MERCAN DEDE
L'Orient électronique de Mercan Dede
FESTIVAL Ouverture jeudi des 24es
Transmusicales de Rennes, qui accueillent notamment un singulier flûtiste et DJ
turc
![]() Ce n'est pas seulement à une autre génération de musiciens turcs qu'appartient Mercan Dede, mais à un autre monde, où la modernité se définit à fronts renversés. (DR.) |
Cette histoire ne date pas des temps de l'empire ottoman. Mercan Dede porte quelques piercings, se teint volontiers les cheveux et parle dans cet anglais coulant et synthétique qu'emploient tous les musiciens au monde. Jeudi soir (enfin, à 2 heures du matin), c'est donc autant un DJ qu'un musicien traditionnel oriental qui se produit au Liberté, aux Transmusicales de Rennes. «Sur scène, j'ai mes platines vinyle et CD, mes samplers, toute mon électronique, et puis mon ney et mes percussions.»
Ce n'est pas seulement à une autre génération de musiciens turcs qu'appartient Mercan Dede, mais à un autre monde, où la modernité se définit à fronts renversés, la mémoire et l'invention se découvrent des connivences neuves. Sur scène, son groupe comprend un percussionniste, un clarinettiste et un joueur de qanun turcs, et un batteur canadien. «Je suis un Oriental, je vis en Occident, je suis en contact avec d'incroyables musiciens des deux univers», résume-t-il. Installé au Canada mais en permanence connecté avec la Turquie, il ressemble à quelques autres de ces musiciens transfrontaliers qui ont changé le paysage sonore de ces dernières années, de l'anglo-égyptienne Natacha Atlas à l'immense Nusrat Fateh Ali Khan – Mercan Dede est toujours admiratif devant la collaboration du chanteur pakistanais avec Massive Attack sur Musst Musst.
«Je n'ai pas l'impression que mes maîtres m'aient appris à jouer des instruments. Ils m'ont surtout enseigné le soufisme», dit-il. Et son attachement aux musiques et outils électroniques doit beaucoup au fait que certaines musiques orientales ont longtemps été utilisées pour leurs vertus thérapeutiques. «Avec l'électronique, on rejoint cette tradition. A bas volume, les basses fréquences pénètrent l'abdomen et apaisent le système digestif. Je ne l'annonce pas pendant les concerts, et ce d'autant plus que les gens n'entendent pas ces fréquences, mais ils les sentent et cela leur fait du bien.»
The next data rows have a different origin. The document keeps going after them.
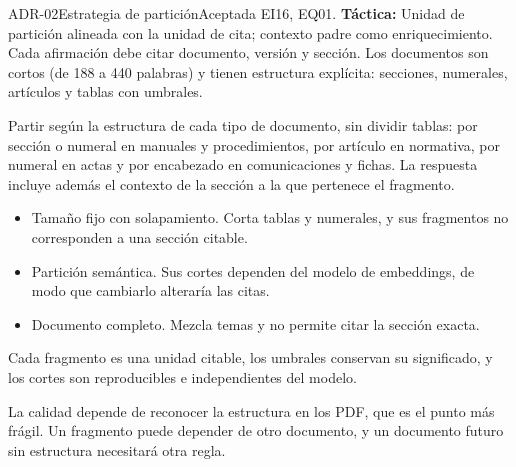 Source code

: \begin{adr}{ADR-02}{Estrategia de partición}{Aceptada}
 EI16, EQ01. \textbf{Táctica:} Unidad de partición alineada con la unidad de cita; contexto padre como enriquecimiento.
Cada afirmación debe citar documento, versión y sección. Los documentos son cortos (de 188 a 440 palabras) y tienen estructura explícita:
secciones, numerales, artículos y tablas con umbrales.

Partir según la estructura de cada tipo de documento, sin dividir tablas: por sección o numeral en manuales y procedimientos, por artículo en
normativa, por numeral en actas y por encabezado en comunicaciones y fichas. La respuesta incluye además el contexto de la sección a la que pertenece el fragmento.

\begin{itemize}
  \item Tamaño fijo con solapamiento. Corta tablas y numerales, y sus fragmentos no corresponden a una sección citable.
  \item Partición semántica. Sus cortes dependen del modelo de embeddings, de modo que cambiarlo alteraría las citas.
  \item Documento completo. Mezcla temas y no permite citar la sección exacta.
\end{itemize}

Cada fragmento es una unidad citable, los umbrales conservan su significado, y los cortes son reproducibles e independientes del modelo.

La calidad depende de reconocer la estructura en los PDF, que es el punto más frágil. Un fragmento puede depender de otro documento, y un documento futuro sin estructura necesitará otra regla.\end{adr}

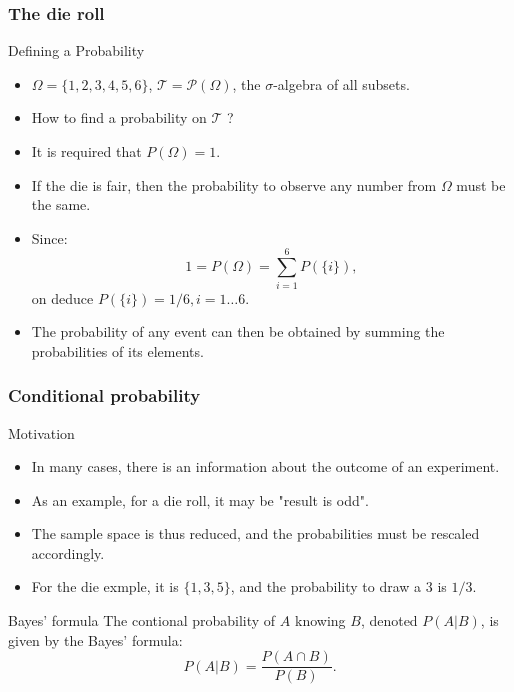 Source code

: \begin{frame}
    \frametitle{The die roll}
\begin{block}{Defining a Probability}
    \begin{itemize}
        \item<+-> $\Omega = \{1,2,3,4,5,6\}$, $\mathcal{T} = \mathcal{P}\left( \Omega \right)$, 
        the $\sigma$-algebra of all subsets. 
        \item<+-> How to find a probability on $\mathcal{T}$ ?
        \item<+-> It is required that $P\left( \Omega \right) = 1.$
        \item<+-> If the die is fair, then the probability to observe any number
        from $\Omega$ must be the same.
        \item<+-> Since:
        \begin{equation}
            1 = P\left( \Omega \right) = \sum_{i=1}^6 P\left( \{i\} \right),
        \end{equation}
        on deduce $P\left( \{i\} \right) = 1/6, i=1 \dots 6.$
        \item<+-> The probability of any event can then be obtained by summing the probabilities
        of its elements. 
    \end{itemize}
\end{block}
\end{frame}
\begin{frame}
    \frametitle{Conditional probability}
    \begin{block}{Motivation}
    \begin{itemize}
        \item<+-> In many cases, there is an information about the outcome of
        an experiment.
        \item<+-> As an example, for a die roll, it may be "result is odd".
        \item<+-> The sample space is thus reduced, and the probabilities must 
        be rescaled accordingly.
        \item<+-> For the die exmple, it is $\{1,3,5\}$, and the probability 
        to draw a $3$ is $1/3.$
    \end{itemize}
    \end{block}
    \begin{block}{Bayes' formula}
        The contional probability of $A$ knowing $B$, denoted $P\left( A \vert B \right)$, is given by the Bayes' formula:
        \begin{equation}
            P\left( A \vert B  \right) = \frac{P\left( A \cap B \right)}{P(B)}.
        \end{equation}
    \end{block}
\end{frame}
Un pont entre les temps, une réactualisation d'anciens savoirs et d'anciennes pratiques ? Esthétiquement, Mercan Dede compte parmi les musiciens qui aujourd'hui chamboulent les catégories habituelles de l'électro et de la world music. Son dernier disque, Nar (chez Night & Day), enregistré entre Istanbul et Montréal, évoque autant les maqams classiques turcs qu'une ambient ensoleillée. Avec çà et là quelques jolis bruits familiers et doux à l'oreille : «Le son d'un ney en studio n'existe pas dans la nature. A l'origine, le berger joue dans la nature, avec le tintement des cloches des moutons, le vent, les oiseaux, les bruits de l'herbe. Et c'est ce que je peux faire avec l'électro : je ne fais pas entendre seulement l'instrument, mais aussi son environnement.»